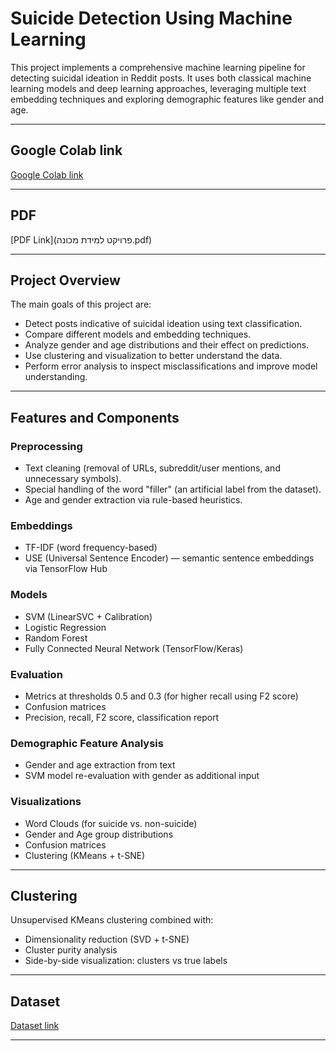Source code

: # Suicide Detection Using Machine Learning

This project implements a comprehensive machine learning pipeline for detecting suicidal ideation in Reddit posts. It uses both classical machine learning models and deep learning approaches, leveraging multiple text embedding techniques and exploring demographic features like gender and age.

---

## Google Colab link
[Google Colab link](https://colab.research.google.com/drive/1HJWPvm4jK0BOjNFtDAbwSCFbR6iKqrbh#scrollTo=pfoxDzDocIHU)

---

## PDF
[PDF Link](פרויקט למידת מכונה.pdf)

---
## Project Overview

The main goals of this project are:

- Detect posts indicative of suicidal ideation using text classification.
- Compare different models and embedding techniques.
- Analyze gender and age distributions and their effect on predictions.
- Use clustering and visualization to better understand the data.
- Perform error analysis to inspect misclassifications and improve model understanding.

---

## Features and Components

### Preprocessing
- Text cleaning (removal of URLs, subreddit/user mentions, and unnecessary symbols).
- Special handling of the word "filler" (an artificial label from the dataset).
- Age and gender extraction via rule-based heuristics.

### Embeddings
- TF-IDF (word frequency-based)
- USE (Universal Sentence Encoder) — semantic sentence embeddings via TensorFlow Hub

### Models
- SVM (LinearSVC + Calibration)
- Logistic Regression
- Random Forest
- Fully Connected Neural Network (TensorFlow/Keras)

### Evaluation
- Metrics at thresholds 0.5 and 0.3 (for higher recall using F2 score)
- Confusion matrices
- Precision, recall, F2 score, classification report

### Demographic Feature Analysis
- Gender and age extraction from text
- SVM model re-evaluation with gender as additional input

### Visualizations
- Word Clouds (for suicide vs. non-suicide)
- Gender and Age group distributions
- Confusion matrices
- Clustering (KMeans + t-SNE)

---

## Clustering

Unsupervised KMeans clustering combined with:
- Dimensionality reduction (SVD + t-SNE)
- Cluster purity analysis
- Side-by-side visualization: clusters vs true labels

---

## Dataset
[Dataset link](https://www.kaggle.com/datasets/nikhileswarkomati/suicide-watch)

---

## Task prompt
The lines to copy are those in the records above containing the word "recall".

## Written solution
- Metrics at thresholds 0.5 and 0.3 (for higher recall using F2 score)
- Precision, recall, F2 score, classification report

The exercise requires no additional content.